Są męskie zawody, za którymi wzdychamy i takie, które uważamy powód do dumy. Marzymy o mężu pilocie, strażaku, lekarzu czy bankowcu, ale jak przychodzi co do czego takiego mężczyzny unikamy. Wiele z tych profesji przyczynia się później do kryzysów i rozpadów małżeństw.
Najgorszy zawód dla męża? Kanar, komornik, grabarz – to pierwsza odpowiedź. Trochę na wesoło i w sumie bez zastanowienia. W końcu wszystkie trzy nie cieszą się ani uznaniem, ani sympatią. Okazuje się jednak, że zawody, których unikamy szukając męża są zupełnie inne, prestiżowe i cieszące się powszechnym uznaniem.
Ciągle go nie ma i jest stale zajęty
Najczęstszym powodem rozczarowania zawodem męża jest czasochłonność pracy. – To bardzo duży problem. Kobiety bardzo często skarżą się, że ich mężowie są bardzo długo w pracy, że zostają po godzinach, albo pracują dyżurowo. W efekcie ciągle nie ma ich w domu. Jak już w końcu do domu wrócą, to nie mają siły zająć się obowiązkami i rodziną – wyjaśnia Bożena Jakubowska, psycholog sądowy i rodzinny.
To problem przede wszystkim zawodów związanych z pracą w systemie dyżurowym lub nieregularnych godzinach. Konkretnie? – Lekarze, strażacy, policjanci, piloci, dziennikarze – wymienia psycholog. Do listy można również dopisać mężów pracujących w korporacjach – np. menadżerów, biznesmenów i finansistów.
Te branże wiążą się nie tylko z nieregularnością pracy i częstą niebytnością w domu. Są również ogromnie stresujące. – To prace wymagające ogromnego zaangażowania i energii. Obciążające psychicznie, człowiek często wraca zmęczony, wypalony. Bliskim jest to bardzo trudno zrozumieć. Już wiele razy spotkałam się z małżeństwami, w których doszło z tego powodu do kryzysu, a nawet rozwodu – przyznaje Jakubowska.

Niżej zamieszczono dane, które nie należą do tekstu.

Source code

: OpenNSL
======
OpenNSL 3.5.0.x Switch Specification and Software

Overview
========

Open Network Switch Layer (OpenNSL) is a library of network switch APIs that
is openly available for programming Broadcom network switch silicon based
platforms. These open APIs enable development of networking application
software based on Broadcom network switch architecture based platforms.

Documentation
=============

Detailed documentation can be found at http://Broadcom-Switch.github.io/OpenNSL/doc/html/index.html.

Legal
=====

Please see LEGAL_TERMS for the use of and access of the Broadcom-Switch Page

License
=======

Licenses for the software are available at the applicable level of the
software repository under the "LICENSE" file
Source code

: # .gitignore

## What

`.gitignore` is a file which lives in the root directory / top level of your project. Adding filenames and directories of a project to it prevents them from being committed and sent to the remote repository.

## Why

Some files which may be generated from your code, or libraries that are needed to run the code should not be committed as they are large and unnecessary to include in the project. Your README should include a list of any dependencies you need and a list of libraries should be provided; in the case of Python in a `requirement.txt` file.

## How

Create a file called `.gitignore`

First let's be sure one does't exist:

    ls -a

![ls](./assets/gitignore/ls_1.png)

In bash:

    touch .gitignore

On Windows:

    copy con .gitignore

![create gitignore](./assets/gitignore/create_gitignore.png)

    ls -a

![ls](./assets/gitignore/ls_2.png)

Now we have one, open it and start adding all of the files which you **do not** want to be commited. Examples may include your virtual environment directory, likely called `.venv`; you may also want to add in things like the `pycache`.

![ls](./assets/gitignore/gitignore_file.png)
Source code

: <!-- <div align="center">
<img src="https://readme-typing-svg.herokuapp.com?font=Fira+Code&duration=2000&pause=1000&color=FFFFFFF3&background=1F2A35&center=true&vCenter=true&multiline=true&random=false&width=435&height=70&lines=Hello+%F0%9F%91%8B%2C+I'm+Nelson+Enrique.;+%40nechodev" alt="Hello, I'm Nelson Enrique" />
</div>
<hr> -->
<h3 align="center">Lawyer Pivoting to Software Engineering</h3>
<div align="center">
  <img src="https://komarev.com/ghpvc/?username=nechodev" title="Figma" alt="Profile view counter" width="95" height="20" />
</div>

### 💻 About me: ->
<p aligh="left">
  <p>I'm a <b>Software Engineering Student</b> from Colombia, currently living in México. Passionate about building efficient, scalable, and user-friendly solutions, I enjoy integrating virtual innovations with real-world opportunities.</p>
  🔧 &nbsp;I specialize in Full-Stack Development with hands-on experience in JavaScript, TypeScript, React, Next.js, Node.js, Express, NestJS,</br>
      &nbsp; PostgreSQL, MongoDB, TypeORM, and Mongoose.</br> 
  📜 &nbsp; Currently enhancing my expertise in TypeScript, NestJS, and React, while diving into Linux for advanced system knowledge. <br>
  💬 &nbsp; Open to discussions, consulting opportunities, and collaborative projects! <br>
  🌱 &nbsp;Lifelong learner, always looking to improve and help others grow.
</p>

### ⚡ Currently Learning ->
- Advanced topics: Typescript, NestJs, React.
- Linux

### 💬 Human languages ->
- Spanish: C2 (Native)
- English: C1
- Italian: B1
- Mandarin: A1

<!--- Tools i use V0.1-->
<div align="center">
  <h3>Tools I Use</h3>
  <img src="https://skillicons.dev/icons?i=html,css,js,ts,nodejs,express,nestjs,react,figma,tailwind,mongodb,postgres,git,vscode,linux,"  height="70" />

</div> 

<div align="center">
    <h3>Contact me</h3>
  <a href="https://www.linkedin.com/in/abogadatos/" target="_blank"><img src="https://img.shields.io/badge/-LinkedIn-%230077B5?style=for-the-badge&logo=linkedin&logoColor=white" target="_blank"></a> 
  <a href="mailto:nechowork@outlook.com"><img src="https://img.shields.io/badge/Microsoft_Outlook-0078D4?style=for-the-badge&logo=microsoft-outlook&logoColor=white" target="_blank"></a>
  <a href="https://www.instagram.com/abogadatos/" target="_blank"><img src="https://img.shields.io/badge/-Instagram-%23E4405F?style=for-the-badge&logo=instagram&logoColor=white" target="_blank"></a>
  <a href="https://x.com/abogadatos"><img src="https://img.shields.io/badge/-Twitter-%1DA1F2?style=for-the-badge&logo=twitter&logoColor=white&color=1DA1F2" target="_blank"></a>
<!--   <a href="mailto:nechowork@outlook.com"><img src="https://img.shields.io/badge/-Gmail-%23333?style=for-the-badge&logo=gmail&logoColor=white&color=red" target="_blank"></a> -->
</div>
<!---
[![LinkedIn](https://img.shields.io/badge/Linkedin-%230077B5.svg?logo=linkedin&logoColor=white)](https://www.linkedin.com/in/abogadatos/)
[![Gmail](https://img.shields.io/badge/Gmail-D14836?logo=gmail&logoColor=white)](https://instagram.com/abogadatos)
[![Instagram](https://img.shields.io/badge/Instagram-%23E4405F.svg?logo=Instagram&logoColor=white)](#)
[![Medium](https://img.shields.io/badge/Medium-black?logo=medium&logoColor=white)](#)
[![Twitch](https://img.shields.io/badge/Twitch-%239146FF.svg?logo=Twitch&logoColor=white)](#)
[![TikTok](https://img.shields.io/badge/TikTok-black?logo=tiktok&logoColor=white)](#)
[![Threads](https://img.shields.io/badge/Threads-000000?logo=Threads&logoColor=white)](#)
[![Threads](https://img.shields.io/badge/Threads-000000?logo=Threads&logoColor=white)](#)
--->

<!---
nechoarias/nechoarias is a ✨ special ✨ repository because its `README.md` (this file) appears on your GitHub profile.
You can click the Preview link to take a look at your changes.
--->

Zarabia nie tyle, ile trzeba
Zdaniem ekspertów, ogromnym problem jest również zmiana postrzegania roli mężczyzny. Z jednej strony kobiety oczekują do partnera, że zapewni im jakiś standard życia, a z drugiej strony chcą, żeby brał czynny udział w życiu rodziny. – To wielki dylemat. Chcemy, żeby mąż normalnie pracował i zarabiał, ale później mamy żal, że wraca zmęczony i nie ma czasu dla rodziny – wyjaśnia Bożena Jakubowska.

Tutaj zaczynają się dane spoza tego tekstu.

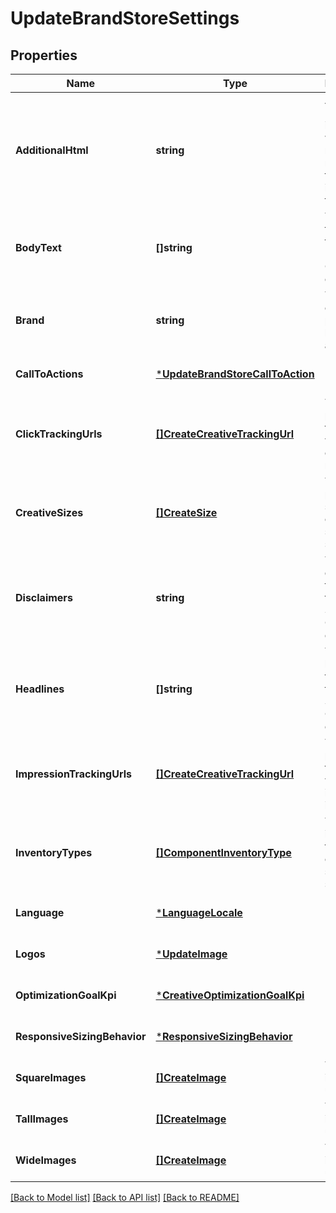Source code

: # UpdateBrandStoreSettings

## Properties
Name | Type | Description | Notes
------------ | ------------- | ------------- | -------------
**AdditionalHtml** | **string** | Additional HTML to include with the render response for display inventory targets. | [optional] [default to null]
**BodyText** | **[]string** | The body text to use for the Brand Store Creative experience. | [optional] [default to null]
**Brand** | **string** | The brand of the product(s) being advertised. | [optional] [default to null]
**CallToActions** | [***UpdateBrandStoreCallToAction**](UpdateBrandStoreCallToAction.md) |  | [optional] [default to null]
**ClickTrackingUrls** | [**[]CreateCreativeTrackingUrl**](CreateCreativeTrackingUrl.md) | The third party urls to trigger when an click is recorded. | [optional] [default to null]
**CreativeSizes** | [**[]CreateSize**](CreateSize.md) | The placement sizes this creative should serve on. | [optional] [default to null]
**Disclaimers** | **string** | The disclaimers to use for the Brand Store Creative experience. | [optional] [default to null]
**Headlines** | **[]string** | The headline(s) to use for the Brand Store Creative experience. | [optional] [default to null]
**ImpressionTrackingUrls** | [**[]CreateCreativeTrackingUrl**](CreateCreativeTrackingUrl.md) | The third party urls to trigger when an impression is recorded. | [optional] [default to null]
**InventoryTypes** | [**[]ComponentInventoryType**](ComponentInventoryType.md) | The inventory types this creative should serve on. | [optional] [default to null]
**Language** | [***LanguageLocale**](LanguageLocale.md) |  | [optional] [default to null]
**Logos** | [***UpdateImage**](UpdateImage.md) |  | [optional] [default to null]
**OptimizationGoalKpi** | [***CreativeOptimizationGoalKpi**](CreativeOptimizationGoalKpi.md) |  | [optional] [default to null]
**ResponsiveSizingBehavior** | [***ResponsiveSizingBehavior**](ResponsiveSizingBehavior.md) |  | [optional] [default to null]
**SquareImages** | [**[]CreateImage**](CreateImage.md) | The square image(s) to use. | [optional] [default to null]
**TallImages** | [**[]CreateImage**](CreateImage.md) | The tall image(s) to use. | [optional] [default to null]
**WideImages** | [**[]CreateImage**](CreateImage.md) | The wide image(s) to use. | [optional] [default to null]

[[Back to Model list]](../README.md#documentation-for-models) [[Back to API list]](../README.md#documentation-for-api-endpoints) [[Back to README]](../README.md)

Z kolei ci, którzy mają dużo czasu dla rodziny i pracują w regularnych godzinach lub od czasu do czasu na zlecenie, też nie satysfakcjonują wielu kobiet. Taki tryb pracy wiąże się oczywiście albo z mniejszym zarobkiem, albo z nieregularnością przychodów. Wyrzuty padają w związku z tym pod adresem artystów – muzyków, malarzy, freelancerów, ale również nauczycieli czy urzędników.
Stale się o niego boisz
Brak czasu, nieregularne zarobki i brak zaangażowania w domu. To nie wszystko. Większość z wymienionych zawodów to zawody tzw. podwyższonego ryzyka. Te z kolei są na czarnej liście, bo żony o takich mężów codziennie się boją. Ich profesja niesie naturalne zagrożenie.
– Możemy tu śmiało wymienić pilotów, policjantów, strażaków, ochroniarzy i żołnierzy – wymienia Jakubowska. – W przypadku tych ostatnich, chodzi przede wszystkim o żołnierzy na misjach. Wielokrotnie spotykałam się z przypadkami rodzin, które były pod ciągłym stresem, bo głowa rodziny przebywała na misjach, codziennie narażając swoje zdrowie i życie – dodaje psycholog.

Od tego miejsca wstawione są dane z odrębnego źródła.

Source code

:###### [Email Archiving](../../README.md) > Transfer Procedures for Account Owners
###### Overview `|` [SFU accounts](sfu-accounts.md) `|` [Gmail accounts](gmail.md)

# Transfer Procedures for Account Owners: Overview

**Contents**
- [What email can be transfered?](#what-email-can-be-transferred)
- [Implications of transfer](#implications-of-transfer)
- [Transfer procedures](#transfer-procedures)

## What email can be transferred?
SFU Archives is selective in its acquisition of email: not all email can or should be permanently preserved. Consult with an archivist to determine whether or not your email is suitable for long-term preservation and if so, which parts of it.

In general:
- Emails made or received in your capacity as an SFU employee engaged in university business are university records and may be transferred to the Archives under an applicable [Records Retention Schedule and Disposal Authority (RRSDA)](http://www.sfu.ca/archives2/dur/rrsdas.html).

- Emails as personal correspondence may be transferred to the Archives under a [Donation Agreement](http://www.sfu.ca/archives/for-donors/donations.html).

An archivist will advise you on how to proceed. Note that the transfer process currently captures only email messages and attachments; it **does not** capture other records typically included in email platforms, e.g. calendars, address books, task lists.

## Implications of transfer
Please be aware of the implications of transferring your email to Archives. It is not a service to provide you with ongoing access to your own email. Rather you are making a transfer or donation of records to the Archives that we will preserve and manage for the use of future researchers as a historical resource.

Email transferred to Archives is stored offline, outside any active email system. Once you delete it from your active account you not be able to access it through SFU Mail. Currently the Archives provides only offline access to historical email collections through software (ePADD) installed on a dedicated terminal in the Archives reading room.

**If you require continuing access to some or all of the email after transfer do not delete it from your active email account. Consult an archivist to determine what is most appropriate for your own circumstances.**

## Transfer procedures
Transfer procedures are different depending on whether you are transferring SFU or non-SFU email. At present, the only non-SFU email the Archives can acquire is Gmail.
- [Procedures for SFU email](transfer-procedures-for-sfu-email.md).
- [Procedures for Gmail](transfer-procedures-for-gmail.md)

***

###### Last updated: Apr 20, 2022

To rzeczywiście spory problem. Z jednej strony rodzinę rozpiera duma, bo mężczyzna służy ojczyźnie, ale z drugiej codziennie drżą o jego bezpieczeństwo. – Nie można również zapominać, że z takich wypraw wielu żołnierzy, dowódców wraca z problemami psychologicznymi i psychicznymi. Wielu musi leczyć np. stres pourazowy, co też wielokrotnie przyczynia się do kryzysu, a nawet rozpadu małżeństwa – przyznaje psycholog sądowy i rodzinny.
Taka sama sytuacja dotyczy fotoreporterów i korespondentów wojennych.
Wśród złych kandydatów na męża często wymieniani są również znani aktorzy i muzycy. To ciekawe, bo przecież bardzo często plasują się na pierwszych miejscach najbardziej pożądanych kandydatów na męża. Z drugiej niewiele kobiet wytrzymuje później pościgi gazet, paparazzich, niezliczone plotki i fanki i wielomiesięczne trasy koncertowe. Przykładów rozwodów wśród celebrytów szukać nie trzeba.
Bożena Jakubowska podkreśla, że większość kobiet nie zwraca jednak uwagi na profesję przyszłego męża. – Dla wielu jest to na początku zupełnie nieważne. Nie zastanawiają się, jak może to wpływać na życie rodzinne. Mają pretensje dopiero, kiedy coś się wali i dopiero wtedy widzą, że ma na to wpływ praca męża – zaznacza psycholog.